Otra denominación que han recibido históricamente las psicosis agudas ha sido el de psicosis psicogénicas, empleado hoy en día como prácticamente sinónimo de psicosis reactivas. En un intento de definición sencillo pero eficaz, Sommer distingue a las enfermedades psicogénicas como “estados mentales patológicos que pueden evocarse y ser influidos por las ideas”. Estas psicosis fueron estudiadas en profundidad por Wimmer que definió a las psicosis psicogénicas como un grupo de psicosis clínicamente independientes causadas por “traumas psíquicos” en sujetos con una “predisposición psicopática”. Strömgren ha defendido la independencia nosológica de estas psicosis, aduciendo una serie de razones que son:

- el pronóstico de las psicosis reactivas es bueno comparado con la esquizofrenia o el trastorno bipolar.

- aunque puede haber recidivas, no son tan frecuentes como en estos últimos.

Además, Strömgren comenta que el tratamiento de elección en estas psicosis sería la psicoterapia de apoyo, que podría combinarse brevemente con ansiolíticos, llegando a afirmar que un tratamiento prolongado con neurolépticos, como si se tratase de una esquizofrenia, sería innecesario y provocaría efectos secundarios sin beneficio alguno.

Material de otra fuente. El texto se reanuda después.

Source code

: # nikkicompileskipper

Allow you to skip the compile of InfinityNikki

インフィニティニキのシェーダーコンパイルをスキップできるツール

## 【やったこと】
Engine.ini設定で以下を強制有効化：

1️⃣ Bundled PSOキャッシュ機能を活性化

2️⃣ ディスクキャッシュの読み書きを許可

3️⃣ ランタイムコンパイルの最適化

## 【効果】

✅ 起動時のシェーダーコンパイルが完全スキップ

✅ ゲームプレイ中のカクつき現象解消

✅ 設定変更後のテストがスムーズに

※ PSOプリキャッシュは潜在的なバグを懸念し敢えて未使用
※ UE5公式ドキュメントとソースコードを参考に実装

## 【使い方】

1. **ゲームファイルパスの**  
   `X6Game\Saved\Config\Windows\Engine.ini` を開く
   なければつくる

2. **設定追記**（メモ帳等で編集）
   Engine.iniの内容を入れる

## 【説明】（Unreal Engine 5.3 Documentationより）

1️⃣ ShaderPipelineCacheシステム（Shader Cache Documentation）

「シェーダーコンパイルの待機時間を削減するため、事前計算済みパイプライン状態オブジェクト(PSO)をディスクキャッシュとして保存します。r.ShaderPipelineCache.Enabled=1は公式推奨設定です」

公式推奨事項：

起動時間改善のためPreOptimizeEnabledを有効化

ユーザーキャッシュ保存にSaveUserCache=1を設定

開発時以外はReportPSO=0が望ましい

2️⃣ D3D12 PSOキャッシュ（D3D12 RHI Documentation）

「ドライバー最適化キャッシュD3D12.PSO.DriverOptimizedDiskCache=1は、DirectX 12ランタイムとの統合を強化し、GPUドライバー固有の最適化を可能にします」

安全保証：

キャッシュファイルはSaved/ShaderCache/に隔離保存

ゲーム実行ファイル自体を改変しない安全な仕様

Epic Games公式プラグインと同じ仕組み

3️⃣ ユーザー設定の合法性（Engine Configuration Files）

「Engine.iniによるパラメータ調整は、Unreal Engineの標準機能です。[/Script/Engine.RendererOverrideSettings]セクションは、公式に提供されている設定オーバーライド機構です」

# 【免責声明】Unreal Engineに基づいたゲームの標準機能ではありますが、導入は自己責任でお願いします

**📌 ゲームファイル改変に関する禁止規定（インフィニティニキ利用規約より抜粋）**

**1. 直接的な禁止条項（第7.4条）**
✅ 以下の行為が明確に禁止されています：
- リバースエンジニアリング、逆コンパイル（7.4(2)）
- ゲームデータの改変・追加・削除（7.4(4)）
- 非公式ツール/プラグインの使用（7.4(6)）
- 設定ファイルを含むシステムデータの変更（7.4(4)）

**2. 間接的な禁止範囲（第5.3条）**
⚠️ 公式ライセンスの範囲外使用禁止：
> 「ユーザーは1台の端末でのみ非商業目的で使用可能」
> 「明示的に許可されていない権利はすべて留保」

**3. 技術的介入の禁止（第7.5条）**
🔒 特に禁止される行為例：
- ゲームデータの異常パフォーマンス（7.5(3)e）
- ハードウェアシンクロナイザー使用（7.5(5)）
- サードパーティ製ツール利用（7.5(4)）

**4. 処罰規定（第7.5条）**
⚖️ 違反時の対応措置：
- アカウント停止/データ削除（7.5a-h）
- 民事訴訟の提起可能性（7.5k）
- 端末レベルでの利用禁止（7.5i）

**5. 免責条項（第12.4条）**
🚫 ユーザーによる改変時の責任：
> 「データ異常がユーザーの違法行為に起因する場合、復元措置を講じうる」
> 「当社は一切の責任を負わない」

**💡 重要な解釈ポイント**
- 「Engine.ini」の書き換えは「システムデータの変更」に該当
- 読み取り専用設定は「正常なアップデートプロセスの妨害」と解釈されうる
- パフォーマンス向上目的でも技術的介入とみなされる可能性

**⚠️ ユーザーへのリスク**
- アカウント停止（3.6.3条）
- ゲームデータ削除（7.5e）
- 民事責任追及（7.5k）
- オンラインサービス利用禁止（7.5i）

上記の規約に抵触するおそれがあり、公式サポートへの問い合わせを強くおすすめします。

Otra categoría que encuadra trastornos dentro del ámbito de las psicosis agudas son las siempre polémicas psicosis histéricas, estrechamente relacionadas con las psicosis psicogénicas o reactivas y frecuentemente confundidas con ellas. Faergeman consideraba las psicosis histéricas como un subgrupo de las psicosis psicogénicas en las que existe una motivación para la sintomatología. Para Hollender y Hirsch, algunas de las características de las psicosis histéricas serían:

- comienzo súbito en relación con algún acontecimiento perturbador.

- alucinaciones, delirios, despersonalización y alteraciones conductuales.

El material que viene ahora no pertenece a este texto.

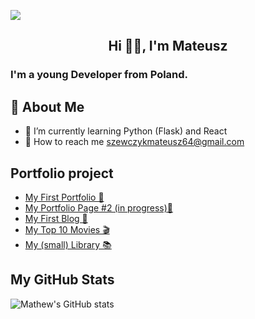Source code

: ![](https://camo.githubusercontent.com/f6decabc6a509fd6d5d8a1053fedc3ad96458e223c6a9f8f312d125b6e833c7b/68747470733a2f2f692e696d6775722e636f6d2f6958754c3148472e706e67)
<h2 style="text-align: center;"> Hi 🙋‍♂️, I'm Mateusz </h2>
<h3> I'm a young Developer from Poland.</h3>

## 👦 About Me 
- 🧠 I’m currently learning Python (Flask) and React
- 📩 How to reach me szewczykmateusz64@gmail.com

## Portfolio project
- [My First Portfolio 📃](https://github.com/Wolanin00/Portfolio_Page_1)
- [My Portfolio Page #2 (in progress)🤠](https://github.com/Wolanin00/Portfolio_Page_2)
- [My First Blog 📖](https://github.com/Wolanin00/My_First_Blog)
- [My Top 10 Movies 🎬](https://github.com/Wolanin00/My_Top_10_Movies)
- [My (small) Library 📚](https://github.com/Wolanin00/My_Library)

## My GitHub Stats
![Mathew's GitHub stats](https://github-readme-stats.vercel.app/api?username=Wolanin00&show_icons=true&theme=default)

- si la afectividad está alterada, ésta es inestable y voluble, no aplanada.

- con una duración entre una y tres semanas, con recuperación completa.

- y una personalidad previa con rasgos histéricos presentes.

Modestin, tras un estudio de seguimiento de varios años a un grupo de pacientes, concluyó que la psicosis histérica no constituye una entidad clínica diferenciada del conjunto de las psicosis psicogénicas / reactivas.

Otro grupo de psicosis agudas descritas fueron las psicosis esquizofreniformes de Langfeldt. Son casos de comienzo agudo en relación con algún factor precipitante, en sujetos con personalidad previa ajustada, con síntomas similares a la esquizofrenia pero con frecuente obnubilación de la conciencia y depresión.

Un término que ha llegado hasta nuestros días, aunque con un significado ostensiblemente modificado, es el de psicosis esquizoafectivas. Acuñado originalmente por Kasanin, hacía referencia a un cuadro psicótico caracterizado por:

- pacientes jóvenes.

- con gran labilidad emocional.

- síntomas esquizofrénicos y afectivos.

- grave distorsión de la percepción del mundo exterior.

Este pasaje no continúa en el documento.